# krcf
A Rust crate that provides a high-level API for the Random Cut Forest (RCF) algorithm, built on top of the `krcflib` library. This crate is designed to be used as a library in other Rust projects and serves as the core for the Python bindings.
## Features
- **Simple API:** A straightforward interface for creating, updating, and scoring with Random Cut Forests.
- **Configurable:** Easily configure the RCF with a wide range of options.
- **Serialization/Deserialization:** Support for serializing and deserializing RCF models using `serde`.
- **Comprehensive Functionality:** Exposes key RCF capabilities including anomaly scoring, displacement scores, attribution, density estimation, and forecasting.
## Usage
Add `krcf` to your `Cargo.toml`:
```toml
[dependencies]
krcf = "0.2.0" # Replace with the desired version
```
### Basic Example
Here's how you can use `krcf` to perform anomaly detection:
```rust
use krcf::{RandomCutForest, RandomCutForestOptions};
fn main() {
// 1. Configure the Random Cut Forest
let options = RandomCutForestOptions {
dimensions: 2,
shingle_size: 1,
num_trees: Some(30),
sample_size: Some(256),
random_seed: Some(42),
..Default::default()
};
// 2. Create a new RCF instance
let mut forest = RandomCutForest::new(options).expect("Failed to create RCF");
// 3. Update the forest with data points
forest.update(&[1.0, 1.5]).unwrap();
forest.update(&[1.2, 1.8]).unwrap();
forest.update(&[0.9, 1.6]).unwrap();
// 4. Score a new data point to detect anomalies
let point_to_score = &[10.0, -5.0];
let score = forest.score(point_to_score).unwrap();
println!("Anomaly score for {:?}: {}", point_to_score, score);
// A higher score suggests a higher likelihood of being an anomaly.
// For this example, the score will be high because the point is far from the initial cluster.
}
```
### API Reference
#### `RandomCutForestOptions`
A struct to configure the `RandomCutForest`.
- `dimensions` (usize): The number of features in each data point.
- `shingle_size` (usize): The size of the shingle to use for time-series data.
- `num_trees` (Option<usize>): The number of trees in the forest.
- `sample_size` (Option<usize>): The number of points to sample for each tree.
- `output_after` (Option<usize>): The number of points to process before the model is ready for scoring.
- `random_seed` (Option<u64>): A seed for the random number generator for reproducibility.
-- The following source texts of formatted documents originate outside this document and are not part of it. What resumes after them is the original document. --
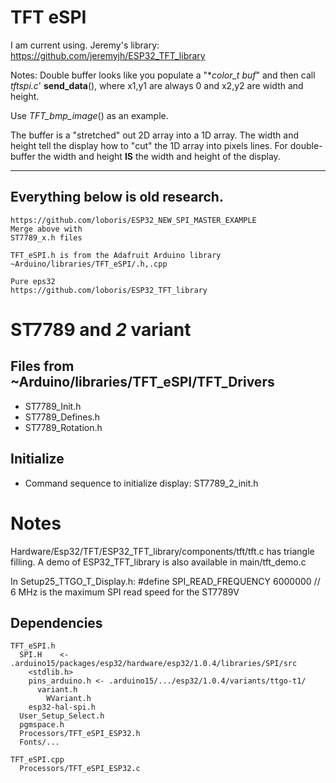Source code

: # TFT eSPI
I am current using. Jeremy's library:
https://github.com/jeremyjh/ESP32_TFT_library

Notes:
Double buffer looks like you populate a "**color_t *buf**" and then call *tftspi.c*' **send_data**(), where x1,y1 are always 0 and x2,y2 are width and height.

Use *TFT_bmp_image*() as an example.

The buffer is a "stretched" out 2D array into a 1D array. The width and height tell the display how to "cut" the 1D array into pixels lines. For double-buffer the width and height **IS** the width and height of the display.

-------------------------------------------------------------------------------
Everything below is old research.
------------------------------

```
https://github.com/loboris/ESP32_NEW_SPI_MASTER_EXAMPLE
Merge above with
ST7789_x.h files

TFT_eSPI.h is from the Adafruit Arduino library
~Arduino/libraries/TFT_eSPI/.h,.cpp

Pure eps32
https://github.com/loboris/ESP32_TFT_library

```

# ST7789 and *_2_* variant

## Files from ~Arduino/libraries/TFT_eSPI/TFT_Drivers
* ST7789_Init.h
* ST7789_Defines.h
* ST7789_Rotation.h

## Initialize
* Command sequence to initialize display: ST7789_2_init.h

# Notes
Hardware/Esp32/TFT/ESP32_TFT_library/components/tft/tft.c has triangle filling.
A demo of ESP32_TFT_library is also available in main/tft_demo.c

In Setup25_TTGO_T_Display.h:
#define SPI_READ_FREQUENCY  6000000 // 6 MHz is the maximum SPI read speed for the ST7789V

## Dependencies
```
TFT_eSPI.h
  SPI.H    <- .arduino15/packages/esp32/hardware/esp32/1.0.4/libraries/SPI/src
    <stdlib.h>
    pins_arduino.h <- .arduino15/.../esp32/1.0.4/variants/ttgo-t1/
      variant.h
        WVariant.h
    esp32-hal-spi.h
  User_Setup_Select.h
  pgmspace.h
  Processors/TFT_eSPI_ESP32.h
  Fonts/...

TFT_eSPI.cpp
  Processors/TFT_eSPI_ESP32.c

```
- ... and other advanced options.
#### `RandomCutForest`
The main struct representing the RCF model.
- `new(options: RandomCutForestOptions) -> Result<Self, RCFError>`: Creates a new `RandomCutForest`.
- `update(&mut self, point: &[f32]) -> Result<(), RCFError>`: Updates the forest with a new data point.
- `score(&self, point: &[f32]) -> Result<f64, RCFError>`: Computes the anomaly score for a point.
- `displacement_score(&self, point: &[f32]) -> Result<f64, RCFError>`: Computes the displacement score.
- `attribution(&self, point: &[f32]) -> Result<DiVector, RCFError>`: Computes the attribution of the anomaly score to each dimension.
- `density(&self, point: &[f32]) -> Result<f64, RCFError>`: Estimates the density at a given point.
- `extrapolate(&self, look_ahead: usize) -> Result<RangeVector<f32>, RCFError>`: Forecasts future values.
For more details on the available methods and options, please refer to the source code documentation.